_DESCRIPTION OF THE TASK_. Output the records exactly, and drop each picture.

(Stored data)
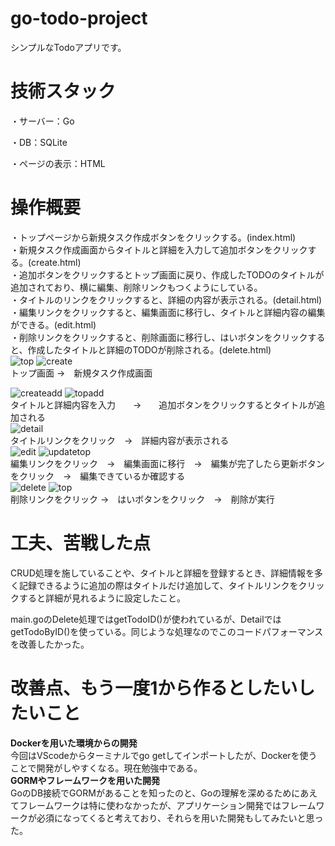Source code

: # go-todo-project
シンプルなTodoアプリです。
# 技術スタック
・サーバー：Go<br>
 
・DB：SQLite<br>
    
・ページの表示：HTML<br>

# 操作概要
・トップページから新規タスク作成ボタンをクリックする。(index.html)<br>
・新規タスク作成画面からタイトルと詳細を入力して追加ボタンをクリックする。(create.html)<br>
・追加ボタンをクリックするとトップ画面に戻り、作成したTODOのタイトルが追加されており、横に編集、削除リンクもつくようにしている。<br>
・タイトルのリンクをクリックすると、詳細の内容が表示される。(detail.html)<br>
・編集リンクをクリックすると、編集画面に移行し、タイトルと詳細内容の編集ができる。(edit.html)<br>
・削除リンクをクリックすると、削除画面に移行し、はいボタンをクリックすると、作成したタイトルと詳細のTODOが削除される。(delete.html)<br>
![top](https://github.com/shuto5/go-todo-project/assets/85450386/66cad927-08a1-4f23-8282-804bea0cdf12)
![create](https://github.com/shuto5/go-todo-project/assets/85450386/c496eb08-e0e5-4686-8c1e-aebf98d24a61)<br>
トップ画面   →　新規タスク作成画面<br>


![createadd](https://github.com/shuto5/go-todo-project/assets/85450386/7a0fd16d-10d2-4d2c-bdde-3f20635c0e9a)
![topadd](https://github.com/shuto5/go-todo-project/assets/85450386/07e20baf-511d-44f2-851b-09c6aae973fb)<br>
タイトルと詳細内容を入力　　→　　追加ボタンをクリックするとタイトルが追加される<br>
![detail](https://github.com/shuto5/go-todo-project/assets/85450386/29085907-1e6b-41d4-9e3b-5fd1090f3606)<br>
タイトルリンクをクリック　→　詳細内容が表示される<br>
![edit](https://github.com/shuto5/go-todo-project/assets/85450386/d9474e76-5cb8-4855-a13a-cff65dd3d351)
![updatetop](https://github.com/shuto5/go-todo-project/assets/85450386/9138d5d5-2763-4b1f-bb6d-b9e8eff800c9)<br>
編集リンクをクリック　→　編集画面に移行　→　編集が完了したら更新ボタンをクリック　→　編集できているか確認する<br>
![delete](https://github.com/shuto5/go-todo-project/assets/85450386/89f77f66-e525-4d2f-a0fa-bc7df80a0f90)
![top](https://github.com/shuto5/go-todo-project/assets/85450386/66cad927-08a1-4f23-8282-804bea0cdf12)<br>
削除リンクをクリック →　はいボタンをクリック　→　削除が実行

# 工夫、苦戦した点
CRUD処理を施していることや、タイトルと詳細を登録するとき、詳細情報を多く記録できるように追加の際はタイトルだけ追加して、タイトルリンクをクリックすると詳細が見れるように設定したこと。

main.goのDelete処理ではgetTodoID()が使われているが、DetailではgetTodoByID()を使っている。同じような処理なのでこのコードパフォーマンスを改善したかった。

# 改善点、もう一度1から作るとしたいしたいこと
**Dockerを用いた環境からの開発**<br>
今回はVScodeからターミナルでgo getしてインポートしたが、Dockerを使うことで開発がしやすくなる。現在勉強中である。<br>
**GORMやフレームワークを用いた開発**<br>
GoのDB接続でGORMがあることを知ったのと、Goの理解を深めるためにあえてフレームワークは特に使わなかったが、アプリケーション開発ではフレームワークが必須になってくると考えており、それらを用いた開発もしてみたいと思った。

_RESULT OF THE EXERCISE_.
Source code

: # go-todo-project
シンプルなTodoアプリです。
# 技術スタック
・サーバー：Go<br>
 
・DB：SQLite<br>
    
・ページの表示：HTML<br>

# 操作概要
・トップページから新規タスク作成ボタンをクリックする。(index.html)<br>
・新規タスク作成画面からタイトルと詳細を入力して追加ボタンをクリックする。(create.html)<br>
・追加ボタンをクリックするとトップ画面に戻り、作成したTODOのタイトルが追加されており、横に編集、削除リンクもつくようにしている。<br>
・タイトルのリンクをクリックすると、詳細の内容が表示される。(detail.html)<br>
・編集リンクをクリックすると、編集画面に移行し、タイトルと詳細内容の編集ができる。(edit.html)<br>
・削除リンクをクリックすると、削除画面に移行し、はいボタンをクリックすると、作成したタイトルと詳細のTODOが削除される。(delete.html)<br>
![top](https://github.com/shuto5/go-todo-project/assets/85450386/66cad927-08a1-4f23-8282-804bea0cdf12)
![create](https://github.com/shuto5/go-todo-project/assets/85450386/c496eb08-e0e5-4686-8c1e-aebf98d24a61)<br>
トップ画面   →　新規タスク作成画面<br>


![createadd](https://github.com/shuto5/go-todo-project/assets/85450386/7a0fd16d-10d2-4d2c-bdde-3f20635c0e9a)
![topadd](https://github.com/shuto5/go-todo-project/assets/85450386/07e20baf-511d-44f2-851b-09c6aae973fb)<br>
タイトルと詳細内容を入力　　→　　追加ボタンをクリックするとタイトルが追加される<br>
![detail](https://github.com/shuto5/go-todo-project/assets/85450386/29085907-1e6b-41d4-9e3b-5fd1090f3606)<br>
タイトルリンクをクリック　→　詳細内容が表示される<br>
![edit](https://github.com/shuto5/go-todo-project/assets/85450386/d9474e76-5cb8-4855-a13a-cff65dd3d351)
![updatetop](https://github.com/shuto5/go-todo-project/assets/85450386/9138d5d5-2763-4b1f-bb6d-b9e8eff800c9)<br>
編集リンクをクリック　→　編集画面に移行　→　編集が完了したら更新ボタンをクリック　→　編集できているか確認する<br>
![delete](https://github.com/shuto5/go-todo-project/assets/85450386/89f77f66-e525-4d2f-a0fa-bc7df80a0f90)
![top](https://github.com/shuto5/go-todo-project/assets/85450386/66cad927-08a1-4f23-8282-804bea0cdf12)<br>
削除リンクをクリック →　はいボタンをクリック　→　削除が実行

# 工夫、苦戦した点
CRUD処理を施していることや、タイトルと詳細を登録するとき、詳細情報を多く記録できるように追加の際はタイトルだけ追加して、タイトルリンクをクリックすると詳細が見れるように設定したこと。

main.goのDelete処理ではgetTodoID()が使われているが、DetailではgetTodoByID()を使っている。同じような処理なのでこのコードパフォーマンスを改善したかった。

# 改善点、もう一度1から作るとしたいしたいこと
**Dockerを用いた環境からの開発**<br>
今回はVScodeからターミナルでgo getしてインポートしたが、Dockerを使うことで開発がしやすくなる。現在勉強中である。<br>
**GORMやフレームワークを用いた開発**<br>
GoのDB接続でGORMがあることを知ったのと、Goの理解を深めるためにあえてフレームワークは特に使わなかったが、アプリケーション開発ではフレームワークが必須になってくると考えており、それらを用いた開発もしてみたいと思った。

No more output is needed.